:: Instructions to follow ::
With the line containing "We write $m_t:=n_t-1$" as the start and the line containing "For simplicity we" as the end, transcribe that span of the entries below exactly, including both.

:: Record excerpts ::

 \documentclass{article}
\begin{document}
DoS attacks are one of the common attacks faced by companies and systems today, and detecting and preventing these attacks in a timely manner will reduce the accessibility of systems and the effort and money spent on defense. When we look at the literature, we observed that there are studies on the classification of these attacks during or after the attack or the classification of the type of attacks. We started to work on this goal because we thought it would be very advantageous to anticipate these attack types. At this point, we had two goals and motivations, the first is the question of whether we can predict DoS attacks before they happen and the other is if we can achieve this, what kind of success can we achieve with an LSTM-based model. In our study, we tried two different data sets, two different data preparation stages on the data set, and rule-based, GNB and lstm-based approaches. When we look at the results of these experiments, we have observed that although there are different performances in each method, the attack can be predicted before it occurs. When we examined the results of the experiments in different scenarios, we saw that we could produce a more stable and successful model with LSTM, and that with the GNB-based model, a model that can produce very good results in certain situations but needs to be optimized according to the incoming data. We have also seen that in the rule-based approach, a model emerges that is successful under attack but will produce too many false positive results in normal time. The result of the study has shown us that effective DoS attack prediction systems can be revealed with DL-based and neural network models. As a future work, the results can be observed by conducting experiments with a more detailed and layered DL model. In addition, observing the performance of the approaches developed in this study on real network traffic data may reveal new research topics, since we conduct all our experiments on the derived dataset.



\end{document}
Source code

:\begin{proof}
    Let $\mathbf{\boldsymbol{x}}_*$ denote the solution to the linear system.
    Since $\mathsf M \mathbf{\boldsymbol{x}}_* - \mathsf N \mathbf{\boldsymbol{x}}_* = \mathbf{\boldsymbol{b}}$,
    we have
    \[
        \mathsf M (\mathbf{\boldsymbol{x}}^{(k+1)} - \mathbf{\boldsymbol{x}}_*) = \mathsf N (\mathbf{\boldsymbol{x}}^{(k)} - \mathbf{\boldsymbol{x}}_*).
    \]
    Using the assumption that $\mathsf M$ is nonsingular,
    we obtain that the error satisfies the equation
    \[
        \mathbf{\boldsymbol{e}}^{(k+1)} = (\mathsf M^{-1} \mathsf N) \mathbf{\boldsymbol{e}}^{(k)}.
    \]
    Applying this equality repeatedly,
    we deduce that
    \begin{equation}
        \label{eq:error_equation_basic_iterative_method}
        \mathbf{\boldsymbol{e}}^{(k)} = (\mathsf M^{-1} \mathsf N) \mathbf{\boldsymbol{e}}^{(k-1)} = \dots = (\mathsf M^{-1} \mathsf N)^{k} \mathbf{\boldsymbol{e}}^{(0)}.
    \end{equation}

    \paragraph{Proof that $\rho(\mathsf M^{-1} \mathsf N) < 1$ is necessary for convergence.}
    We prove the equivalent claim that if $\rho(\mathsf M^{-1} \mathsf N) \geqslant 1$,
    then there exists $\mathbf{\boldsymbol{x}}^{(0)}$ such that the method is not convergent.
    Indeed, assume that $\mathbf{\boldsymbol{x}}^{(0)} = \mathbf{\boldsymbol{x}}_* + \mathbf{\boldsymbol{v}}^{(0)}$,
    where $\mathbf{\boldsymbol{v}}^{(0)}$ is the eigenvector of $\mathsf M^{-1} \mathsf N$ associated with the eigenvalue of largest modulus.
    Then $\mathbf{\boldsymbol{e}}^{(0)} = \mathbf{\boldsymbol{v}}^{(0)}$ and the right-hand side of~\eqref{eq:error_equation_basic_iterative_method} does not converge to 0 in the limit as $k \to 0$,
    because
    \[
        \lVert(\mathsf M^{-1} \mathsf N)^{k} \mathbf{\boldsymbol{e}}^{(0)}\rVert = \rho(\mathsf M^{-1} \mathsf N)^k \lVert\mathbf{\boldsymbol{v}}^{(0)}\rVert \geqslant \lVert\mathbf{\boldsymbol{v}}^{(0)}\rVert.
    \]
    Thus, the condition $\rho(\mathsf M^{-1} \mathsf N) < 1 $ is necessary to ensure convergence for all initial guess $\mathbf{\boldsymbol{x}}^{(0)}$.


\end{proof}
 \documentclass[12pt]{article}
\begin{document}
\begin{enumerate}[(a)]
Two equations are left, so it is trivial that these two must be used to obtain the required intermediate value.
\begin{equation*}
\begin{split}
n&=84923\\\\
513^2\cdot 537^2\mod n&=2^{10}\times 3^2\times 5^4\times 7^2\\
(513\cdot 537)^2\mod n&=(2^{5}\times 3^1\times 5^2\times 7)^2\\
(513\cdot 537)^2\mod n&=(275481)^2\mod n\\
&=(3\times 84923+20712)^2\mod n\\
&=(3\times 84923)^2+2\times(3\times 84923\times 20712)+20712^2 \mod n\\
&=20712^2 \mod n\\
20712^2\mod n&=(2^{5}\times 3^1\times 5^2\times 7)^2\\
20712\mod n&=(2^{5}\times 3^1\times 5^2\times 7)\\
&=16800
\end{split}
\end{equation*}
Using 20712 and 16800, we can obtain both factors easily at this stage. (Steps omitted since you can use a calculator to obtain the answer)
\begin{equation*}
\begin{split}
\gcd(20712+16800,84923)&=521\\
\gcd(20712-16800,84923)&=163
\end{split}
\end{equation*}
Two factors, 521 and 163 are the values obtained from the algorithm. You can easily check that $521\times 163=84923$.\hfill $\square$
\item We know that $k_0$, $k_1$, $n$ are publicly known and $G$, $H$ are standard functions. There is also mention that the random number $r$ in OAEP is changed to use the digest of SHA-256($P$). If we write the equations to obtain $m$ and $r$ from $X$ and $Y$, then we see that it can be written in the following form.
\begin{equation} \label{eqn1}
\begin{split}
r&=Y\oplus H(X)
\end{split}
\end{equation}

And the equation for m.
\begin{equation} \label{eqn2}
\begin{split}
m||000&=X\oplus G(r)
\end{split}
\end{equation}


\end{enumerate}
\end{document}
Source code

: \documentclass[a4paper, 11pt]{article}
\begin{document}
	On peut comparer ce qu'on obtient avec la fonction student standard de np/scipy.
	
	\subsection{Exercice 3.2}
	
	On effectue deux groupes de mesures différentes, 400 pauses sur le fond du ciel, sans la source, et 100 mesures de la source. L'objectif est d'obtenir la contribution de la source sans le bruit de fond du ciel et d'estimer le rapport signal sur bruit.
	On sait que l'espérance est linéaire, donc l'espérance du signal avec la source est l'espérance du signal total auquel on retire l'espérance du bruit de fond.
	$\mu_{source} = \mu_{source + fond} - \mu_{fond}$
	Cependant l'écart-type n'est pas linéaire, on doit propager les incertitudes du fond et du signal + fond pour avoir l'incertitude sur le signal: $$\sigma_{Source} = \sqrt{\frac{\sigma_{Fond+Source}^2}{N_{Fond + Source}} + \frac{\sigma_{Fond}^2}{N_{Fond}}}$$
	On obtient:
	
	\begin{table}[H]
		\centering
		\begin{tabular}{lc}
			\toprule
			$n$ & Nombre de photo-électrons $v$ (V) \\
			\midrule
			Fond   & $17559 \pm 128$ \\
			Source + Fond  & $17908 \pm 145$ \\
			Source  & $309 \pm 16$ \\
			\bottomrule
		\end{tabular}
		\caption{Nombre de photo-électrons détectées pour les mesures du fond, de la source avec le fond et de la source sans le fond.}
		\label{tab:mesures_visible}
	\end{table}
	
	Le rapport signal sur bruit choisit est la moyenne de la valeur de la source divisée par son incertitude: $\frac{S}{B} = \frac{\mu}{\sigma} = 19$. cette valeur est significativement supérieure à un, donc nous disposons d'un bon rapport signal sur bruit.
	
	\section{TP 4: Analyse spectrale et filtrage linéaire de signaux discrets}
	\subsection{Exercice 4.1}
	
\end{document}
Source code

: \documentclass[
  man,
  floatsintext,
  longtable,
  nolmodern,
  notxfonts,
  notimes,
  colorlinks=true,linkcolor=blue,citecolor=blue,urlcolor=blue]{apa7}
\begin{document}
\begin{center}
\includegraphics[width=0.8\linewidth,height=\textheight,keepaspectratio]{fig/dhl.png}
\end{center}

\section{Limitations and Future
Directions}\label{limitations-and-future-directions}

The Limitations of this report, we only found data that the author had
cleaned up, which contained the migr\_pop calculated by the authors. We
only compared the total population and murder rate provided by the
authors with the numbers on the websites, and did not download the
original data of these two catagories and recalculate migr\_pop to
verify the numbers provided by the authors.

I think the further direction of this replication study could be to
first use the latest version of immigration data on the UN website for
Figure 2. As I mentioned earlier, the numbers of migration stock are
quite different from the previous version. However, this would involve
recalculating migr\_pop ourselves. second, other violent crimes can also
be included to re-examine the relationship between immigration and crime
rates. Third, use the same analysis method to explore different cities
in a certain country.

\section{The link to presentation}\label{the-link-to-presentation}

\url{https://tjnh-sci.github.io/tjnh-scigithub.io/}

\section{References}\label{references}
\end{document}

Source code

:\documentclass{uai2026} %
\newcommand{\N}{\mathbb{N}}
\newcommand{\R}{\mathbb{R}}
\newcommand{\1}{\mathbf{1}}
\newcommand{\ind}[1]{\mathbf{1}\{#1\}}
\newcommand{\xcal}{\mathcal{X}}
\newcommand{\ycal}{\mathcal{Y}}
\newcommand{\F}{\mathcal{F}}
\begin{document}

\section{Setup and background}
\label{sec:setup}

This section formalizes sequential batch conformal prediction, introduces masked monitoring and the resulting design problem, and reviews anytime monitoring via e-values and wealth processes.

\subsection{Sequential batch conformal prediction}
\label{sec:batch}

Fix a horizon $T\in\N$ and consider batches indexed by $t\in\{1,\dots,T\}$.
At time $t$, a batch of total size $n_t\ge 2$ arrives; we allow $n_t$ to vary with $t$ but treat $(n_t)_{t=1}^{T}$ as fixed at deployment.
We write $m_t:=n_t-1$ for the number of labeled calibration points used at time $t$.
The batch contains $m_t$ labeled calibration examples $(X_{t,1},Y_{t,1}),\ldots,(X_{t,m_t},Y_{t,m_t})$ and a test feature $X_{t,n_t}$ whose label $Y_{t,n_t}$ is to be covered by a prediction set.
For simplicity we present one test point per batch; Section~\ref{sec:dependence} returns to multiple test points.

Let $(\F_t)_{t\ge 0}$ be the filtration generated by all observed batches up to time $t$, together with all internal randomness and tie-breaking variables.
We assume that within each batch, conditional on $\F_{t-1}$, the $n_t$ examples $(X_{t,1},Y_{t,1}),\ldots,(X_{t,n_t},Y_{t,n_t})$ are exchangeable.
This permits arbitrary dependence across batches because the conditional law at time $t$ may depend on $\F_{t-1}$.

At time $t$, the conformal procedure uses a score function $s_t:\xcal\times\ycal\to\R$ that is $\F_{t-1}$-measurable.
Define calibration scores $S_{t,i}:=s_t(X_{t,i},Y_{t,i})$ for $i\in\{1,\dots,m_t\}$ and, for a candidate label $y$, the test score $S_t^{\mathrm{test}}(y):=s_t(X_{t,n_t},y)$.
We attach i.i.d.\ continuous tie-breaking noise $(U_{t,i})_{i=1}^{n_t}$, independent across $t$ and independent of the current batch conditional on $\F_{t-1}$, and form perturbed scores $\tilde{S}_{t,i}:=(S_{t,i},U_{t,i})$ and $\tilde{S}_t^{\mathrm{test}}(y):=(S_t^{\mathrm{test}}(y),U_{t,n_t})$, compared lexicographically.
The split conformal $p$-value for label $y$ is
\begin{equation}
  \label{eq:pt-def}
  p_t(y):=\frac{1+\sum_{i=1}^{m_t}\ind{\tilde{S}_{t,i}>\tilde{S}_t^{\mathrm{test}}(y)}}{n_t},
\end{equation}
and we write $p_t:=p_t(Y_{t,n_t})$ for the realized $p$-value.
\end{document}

:: Result for this exercise ::
We write $m_t:=n_t-1$ for the number of labeled calibration points used at time $t$.
The batch contains $m_t$ labeled calibration examples $(X_{t,1},Y_{t,1}),\ldots,(X_{t,m_t},Y_{t,m_t})$ and a test feature $X_{t,n_t}$ whose label $Y_{t,n_t}$ is to be covered by a prediction set.
For simplicity we present one test point per batch; Section~\ref{sec:dependence} returns to multiple test points.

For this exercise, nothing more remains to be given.